Quarterly Income Statement Summary:
The Company’s net interest income for the three-month period ended September 30, 2024, was $36.7 million, an increase of $1.3 million, or 3.6%, as compared to the same period of the prior fiscal year. The increase was attributable to a 5.9% increase in the average balance of interest-earning assets in the current three-month period, as compared to the same period a year ago, partially offset by a seven-basis point decrease in net interest margin, from 3.44% to 3.37%, as the cost of interest-bearing liabilities increased by 70 basis points, outpacing the 54-basis point increase in the yield earned on interest earning assets. Net interest income for the three-month period ended September 30, 2024, grew $1.6 million, or 4.5%, as compared to the June 30, 2024, linked quarter, attributable to a 12-basis point increase in the net interest margin and a 0.7% increase in the average balance of interest-earning assets. The primary driver of the net interest margin expansion, compared to the linked quarter, was the 21-basis point increase in the yield on interest-earning assets, partially offset by the 11-basis point increase in the cost of interest-bearing liabilities. Contributing to the margin increase, the average loan to deposit ratio increased by 2.4 percentage points in the current period, as compared to the linked quarter, as the balance sheet composition shifted toward higher yielding assets.

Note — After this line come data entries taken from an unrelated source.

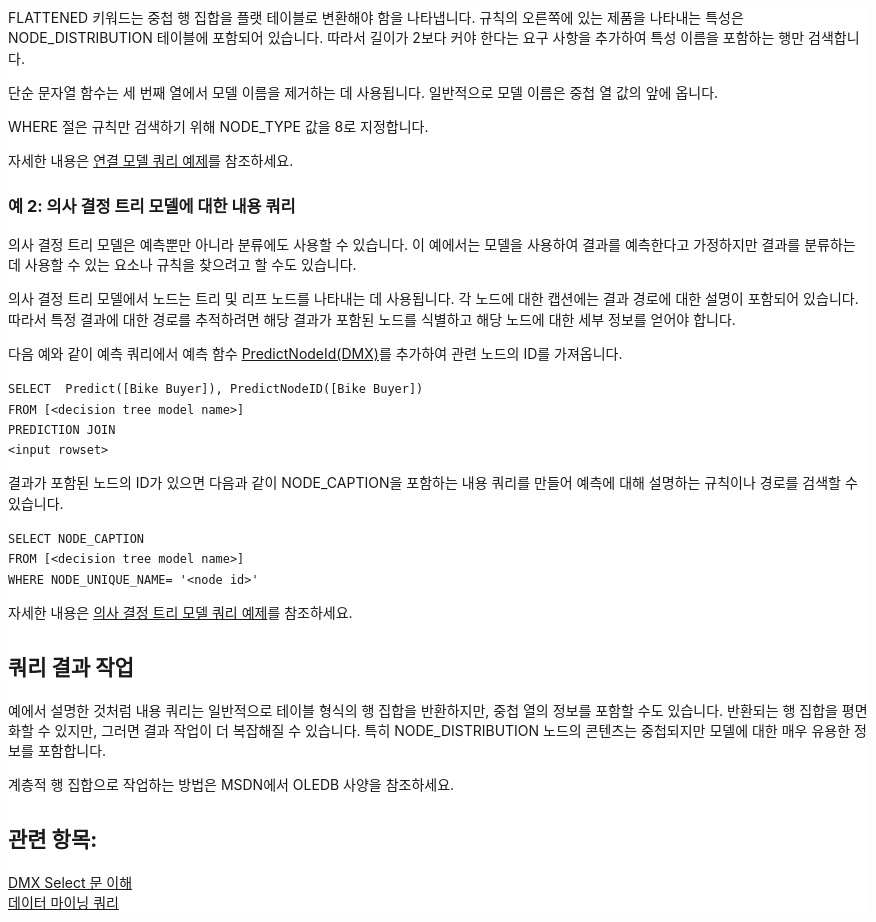  FLATTENED 키워드는 중첩 행 집합을 플랫 테이블로 변환해야 함을 나타냅니다. 규칙의 오른쪽에 있는 제품을 나타내는 특성은 NODE_DISTRIBUTION 테이블에 포함되어 있습니다. 따라서 길이가 2보다 커야 한다는 요구 사항을 추가하여 특성 이름을 포함하는 행만 검색합니다.  
  
 단순 문자열 함수는 세 번째 열에서 모델 이름을 제거하는 데 사용됩니다. 일반적으로 모델 이름은 중첩 열 값의 앞에 옵니다.  
  
 WHERE 절은 규칙만 검색하기 위해 NODE_TYPE 값을 8로 지정합니다.  
  
 자세한 내용은 [연결 모델 쿼리 예제](../../analysis-services/data-mining/association-model-query-examples.md)를 참조하세요.  
  
###  <a name="bkmk_DecTree"></a> 예 2: 의사 결정 트리 모델에 대한 내용 쿼리  
 의사 결정 트리 모델은 예측뿐만 아니라 분류에도 사용할 수 있습니다.  이 예에서는 모델을 사용하여 결과를 예측한다고 가정하지만 결과를 분류하는 데 사용할 수 있는 요소나 규칙을 찾으려고 할 수도 있습니다.  
  
 의사 결정 트리 모델에서 노드는 트리 및 리프 노드를 나타내는 데 사용됩니다. 각 노드에 대한 캡션에는 결과 경로에 대한 설명이 포함되어 있습니다. 따라서 특정 결과에 대한 경로를 추적하려면 해당 결과가 포함된 노드를 식별하고 해당 노드에 대한 세부 정보를 얻어야 합니다.  
  
 다음 예와 같이 예측 쿼리에서 예측 함수 [PredictNodeId&#40;DMX&#41;](../../dmx/predictnodeid-dmx.md)를 추가하여 관련 노드의 ID를 가져옵니다.  
  
```  
SELECT  Predict([Bike Buyer]), PredictNodeID([Bike Buyer])   
FROM [<decision tree model name>]  
PREDICTION JOIN   
<input rowset>   
```  
  
 결과가 포함된 노드의 ID가 있으면 다음과 같이 NODE_CAPTION을 포함하는 내용 쿼리를 만들어 예측에 대해 설명하는 규칙이나 경로를 검색할 수 있습니다.  
  
```  
SELECT NODE_CAPTION  
FROM [<decision tree model name>]   
WHERE NODE_UNIQUE_NAME= '<node id>'  
```  
  
 자세한 내용은 [의사 결정 트리 모델 쿼리 예제](../../analysis-services/data-mining/decision-trees-model-query-examples.md)를 참조하세요.  
  
##  <a name="bkmk_Results"></a> 쿼리 결과 작업  
 예에서 설명한 것처럼 내용 쿼리는 일반적으로 테이블 형식의 행 집합을 반환하지만, 중첩 열의 정보를 포함할 수도 있습니다. 반환되는 행 집합을 평면화할 수 있지만, 그러면 결과 작업이 더 복잡해질 수 있습니다. 특히 NODE_DISTRIBUTION 노드의 콘텐츠는 중첩되지만 모델에 대한 매우 유용한 정보를 포함합니다.  
  
 계층적 행 집합으로 작업하는 방법은 MSDN에서 OLEDB 사양을 참조하세요.  
  
## <a name="see-also"></a>관련 항목:  
 [DMX Select 문 이해](../../dmx/understanding-the-dmx-select-statement.md)   
 [데이터 마이닝 쿼리](../../analysis-services/data-mining/data-mining-queries.md)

Loan discount accretion and deposit premium amortization related to the November 2018 acquisition of First Commercial Bank, the May 2020 acquisition of Central Federal Savings & Loan Association, the February 2022 merger of FortuneBank, and the January 2023 acquisition of Citizens Bank & Trust resulted in $975,000 in net interest income for the three-month period ended September 30, 2024, as compared to $1.7 million in net interest income for the same period a year ago. Combined, this component of net interest income contributed nine basis points to net interest margin in the three-month period ended September 30, 2024, as compared to a 16-basis point contribution for the same period of the prior fiscal year, and as compared to a ten-basis point contribution in the linked quarter ended June 30, 2024, when net interest margin was 3.25%.

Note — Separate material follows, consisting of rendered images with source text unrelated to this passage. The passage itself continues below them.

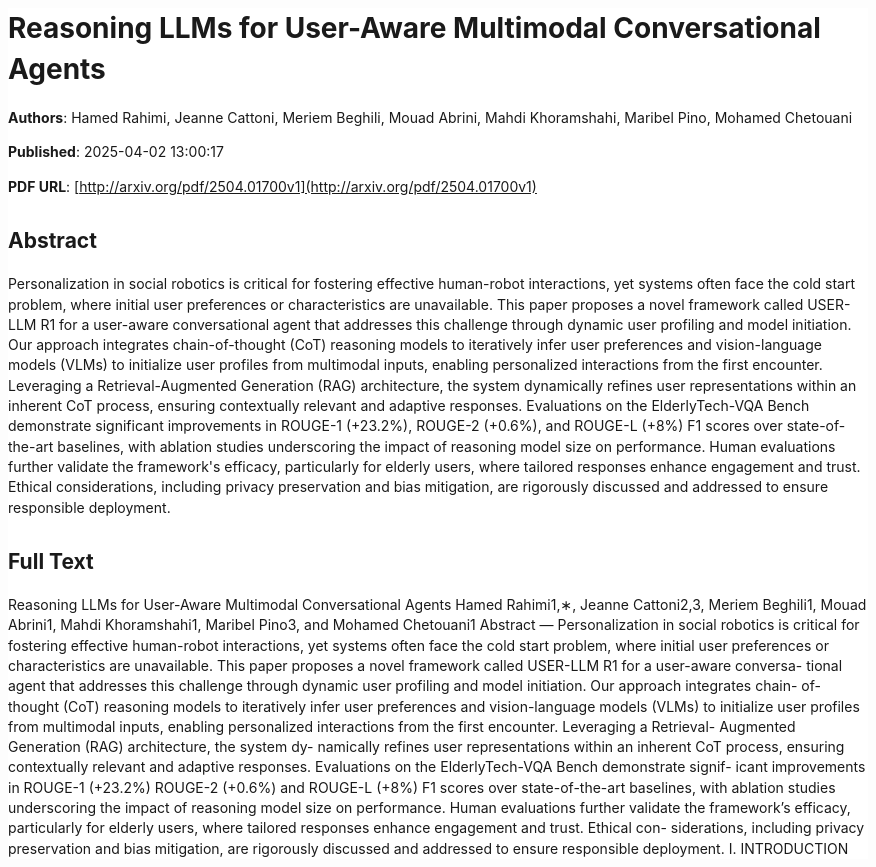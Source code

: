# Reasoning LLMs for User-Aware Multimodal Conversational Agents

**Authors**: Hamed Rahimi, Jeanne Cattoni, Meriem Beghili, Mouad Abrini, Mahdi Khoramshahi, Maribel Pino, Mohamed Chetouani

**Published**: 2025-04-02 13:00:17

**PDF URL**: [http://arxiv.org/pdf/2504.01700v1](http://arxiv.org/pdf/2504.01700v1)

## Abstract
Personalization in social robotics is critical for fostering effective
human-robot interactions, yet systems often face the cold start problem, where
initial user preferences or characteristics are unavailable. This paper
proposes a novel framework called USER-LLM R1 for a user-aware conversational
agent that addresses this challenge through dynamic user profiling and model
initiation. Our approach integrates chain-of-thought (CoT) reasoning models to
iteratively infer user preferences and vision-language models (VLMs) to
initialize user profiles from multimodal inputs, enabling personalized
interactions from the first encounter. Leveraging a Retrieval-Augmented
Generation (RAG) architecture, the system dynamically refines user
representations within an inherent CoT process, ensuring contextually relevant
and adaptive responses. Evaluations on the ElderlyTech-VQA Bench demonstrate
significant improvements in ROUGE-1 (+23.2%), ROUGE-2 (+0.6%), and ROUGE-L
(+8%) F1 scores over state-of-the-art baselines, with ablation studies
underscoring the impact of reasoning model size on performance. Human
evaluations further validate the framework's efficacy, particularly for elderly
users, where tailored responses enhance engagement and trust. Ethical
considerations, including privacy preservation and bias mitigation, are
rigorously discussed and addressed to ensure responsible deployment.

## Full Text




Reasoning LLMs for User-Aware Multimodal Conversational Agents
Hamed Rahimi1,∗, Jeanne Cattoni2,3, Meriem Beghili1, Mouad Abrini1,
Mahdi Khoramshahi1, Maribel Pino3, and Mohamed Chetouani1
Abstract — Personalization in social robotics is critical for
fostering effective human-robot interactions, yet systems often
face the cold start problem, where initial user preferences or
characteristics are unavailable. This paper proposes a novel
framework called USER-LLM R1 for a user-aware conversa-
tional agent that addresses this challenge through dynamic user
profiling and model initiation. Our approach integrates chain-
of-thought (CoT) reasoning models to iteratively infer user
preferences and vision-language models (VLMs) to initialize
user profiles from multimodal inputs, enabling personalized
interactions from the first encounter. Leveraging a Retrieval-
Augmented Generation (RAG) architecture, the system dy-
namically refines user representations within an inherent CoT
process, ensuring contextually relevant and adaptive responses.
Evaluations on the ElderlyTech-VQA Bench demonstrate signif-
icant improvements in ROUGE-1 (+23.2%) ROUGE-2 (+0.6%)
and ROUGE-L (+8%) F1 scores over state-of-the-art baselines,
with ablation studies underscoring the impact of reasoning
model size on performance. Human evaluations further validate
the framework’s efficacy, particularly for elderly users, where
tailored responses enhance engagement and trust. Ethical con-
siderations, including privacy preservation and bias mitigation,
are rigorously discussed and addressed to ensure responsible
deployment.
I. INTRODUCTION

The Company recorded a PCL of $2.2 million in the three-month period ended September 30, 2024, as compared to a PCL of $900,000 in the same period of the prior fiscal year. The current period PCL was the result of a $2.0 million provision attributable to the ACL for loan balances outstanding and a $138,000 provision attributable to the allowance for off-balance sheet credit exposures.
The Company’s noninterest income for the three-month period ended September 30, 2024, was $7.2 million, an increase of $1.3 million, or 22.6%, as compared to the same period of the prior fiscal year. The increase was primarily attributable to other loan fees, deposit account charges and related fees, bank card interchange income, and net realized gains on sale of loans. Net realized gains on sale of loans increased due to sales of Small Business Administration loans. These increases were partially offset by lower loan late charges, wealth management fees, and other non-interest income. Other non-interest income decreased primarily due to modest losses on the disposal of fixed assets, which were comprised of various equipment.
Noninterest expense for the three-month period ended September 30, 2024, was $25.8 million, an increase of $2.1 million, or 9.0%, as compared to the same period of the prior fiscal year. In the current quarter, this increase in noninterest expense was attributable primarily to increases in compensation and benefits, legal and professional fees, occupancy and equipment, and advertising expenses. The increase in compensation and benefits expense was primarily due to a trend increase in employee headcount, as well as annual merit increases. Legal and professional expenses increased primarily due to a one-time expense associated with a performance improvement project that started during the first fiscal quarter of 2025, as discussed above. This expense was fully realized in the September quarter, with only modest reimbursables remaining to be recognized in later quarters. Occupancy and equipment expenses increased primarily due to depreciation on recent capitalized expenditures, including buildings, equipment, and signage. Advertising activity in the current quarter increased marketing expenses compared to the same quarter of the prior fiscal year.